Updated Jan.14,2001 19:13 KST

North Korea's New Year Message and Juche (Self-reliance) Ideology Faction
Editor's Note; A former leader of the Juche (self-reliance) ideology student campaign sent us the following letter after reading the report "North Korea's New Year's Message" printed in the January 8 edition of the North Korea Report. His identity is being withheld at his request.

South Korean left-activist students may undergo more drudgery than North Koreans in memorizing North Korea's New Year message to its people in its entirety, as reported in the North Korean Report, for the former are required to completely master the (South) Korea Nationalism and Democracy Front's New Year message as well.

It was probably in 1990 that I first came in contact with Kim Il Sung's New Year's message. A senior of mine was reading a crudely-printed pamphlet entitled "Evaluation and Prospects." A notice in the leftist student movement, eager to devour any books read by my seniors, I asked for the booklet at a bookstore near my college. The store proprietor, looking at me with suspicious eyes, said he hadn't got it. My senior, when told about the story, laughed. He lectured me on the Workers' Party, the (South) Korea Nationalism and Democracy Front and Kim Il Sung. When I visited the bookstore again with the senior, I was able to obtain a copy of the pamphlet in question.
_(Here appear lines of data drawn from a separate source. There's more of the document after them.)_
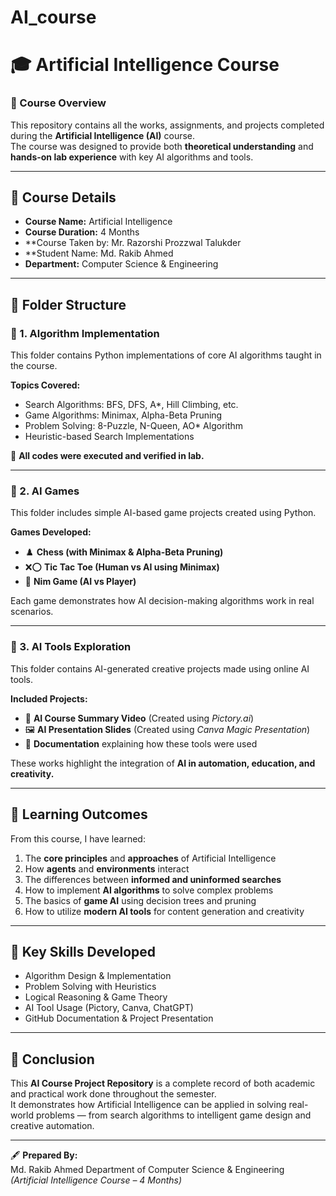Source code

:# AI_course

# 🎓 Artificial Intelligence Course

### 🏫 Course Overview
This repository contains all the works, assignments, and projects completed during the **Artificial Intelligence (AI)** course.  
The course was designed to provide both **theoretical understanding** and **hands-on lab experience** with key AI algorithms and tools.

---

## 📅 Course Details
- **Course Name:** Artificial Intelligence  
- **Course Duration:** 4 Months  
- **Course Taken by: Mr. Razorshi Prozzwal Talukder
- **Student Name: Md. Rakib Ahmed
- **Department:** Computer Science & Engineering  

---

## 📁 Folder Structure

### 🔹 1. Algorithm Implementation
This folder contains Python implementations of core AI algorithms taught in the course.

**Topics Covered:**
- Search Algorithms: BFS, DFS, A*, Hill Climbing, etc.  
- Game Algorithms: Minimax, Alpha-Beta Pruning  
- Problem Solving: 8-Puzzle, N-Queen, AO* Algorithm  
- Heuristic-based Search Implementations  

🧠 **All codes were executed and verified in lab.**

---

### 🔹 2. AI Games
This folder includes simple AI-based game projects created using Python.  

**Games Developed:**
- ♟️ **Chess (with Minimax & Alpha-Beta Pruning)**
- ❌⭕ **Tic Tac Toe (Human vs AI using Minimax)**
- 🎲 **Nim Game (AI vs Player)**

Each game demonstrates how AI decision-making algorithms work in real scenarios.

---

### 🔹 3. AI Tools Exploration
This folder contains AI-generated creative projects made using online AI tools.

**Included Projects:**
- 🎥 **AI Course Summary Video** (Created using *Pictory.ai*)  
- 🖼️ **AI Presentation Slides** (Created using *Canva Magic Presentation*)  
- 📄 **Documentation** explaining how these tools were used

These works highlight the integration of **AI in automation, education, and creativity.**

---

## 🧩 Learning Outcomes

From this course, I have learned:

1. The **core principles** and **approaches** of Artificial Intelligence  
2. How **agents** and **environments** interact  
3. The differences between **informed and uninformed searches**  
4. How to implement **AI algorithms** to solve complex problems  
5. The basics of **game AI** using decision trees and pruning  
6. How to utilize **modern AI tools** for content generation and creativity  

---

## 🧠 Key Skills Developed
- Algorithm Design & Implementation  
- Problem Solving with Heuristics  
- Logical Reasoning & Game Theory  
- AI Tool Usage (Pictory, Canva, ChatGPT)  
- GitHub Documentation & Project Presentation  

---

## 🏁 Conclusion
This **AI Course Project Repository** is a complete record of both academic and practical work done throughout the semester.  
It demonstrates how Artificial Intelligence can be applied in solving real-world problems — from search algorithms to intelligent game design and creative automation.

---

🖋️ **Prepared By:**  
Md. Rakib Ahmed
Department of Computer Science & Engineering  
*(Artificial Intelligence Course – 4 Months)*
What a delight it was to receive the booklet, taken out of a hidden place behind bookshelves! That was the first time for me to access the New year's message of the North.

Though the front is claimed to be a vanguard organization of the Juche ideology faction operating in the South, its' generally accepted that it in fact exists in the North. Broadcasts of the "Voice of National Salvation" aired from a transmission tower in Haeju, South Hwang hae Province, North Korea, the Juche ideology faction in the South takes notes and disseminates them.

The Nationalism and Democracy Front also issues a New Year's message every year. The left-activist group has a small team, specializing in listening to the "Voice of National Salvation" radio, compiling its contents into booklets and distributing them. They are distributed on January 2 or 3 every year without fail, titled, "Friends," "National Salvation Front," "Voice of No-defeat," "Patriotic Voice," or "Lighthouse."

Printed in them are Kim Il Sung's New Year's message, the Nationalism and Democracy Front's address, annual evaluations and prospects, and New Year's discussions, issued by the Front. Debates take place on them among seniors first and then by juniors. In the course of conducting about a dozen debates, the activist students naturally learn them by heart. Shameful as I'm, I too recited Kim Il Sung's New Year's message in full, perfectly imitating his voice.

Unique phrases appearing in the New Year's message become words in vogue of the pertinent year. Among them are "the top of a mountain pass to unification," "the first year toward unification," and "strength with convictions." Since I quit the movement in 1996, I read this year's New Year message for the first time in four years. I could access it with ease via the Internet. The dreadful days when we distributed its copies in secret have apparently gone away for good.

Two sentiments assail me as I write this letter. One is a sense of guilt toward North Koreans. Once I read a story about a person who was beaten to death in a political detention camp in the North for having failed to memorize the New Year's message, in the memories of a North Korean defector named Ri Sun Ok. The story made me agonize. Another is a sense of pity toward some South Korean leftist students, who appear to be filled with admiration for "comrade Kim Jung Il's greatness and affection."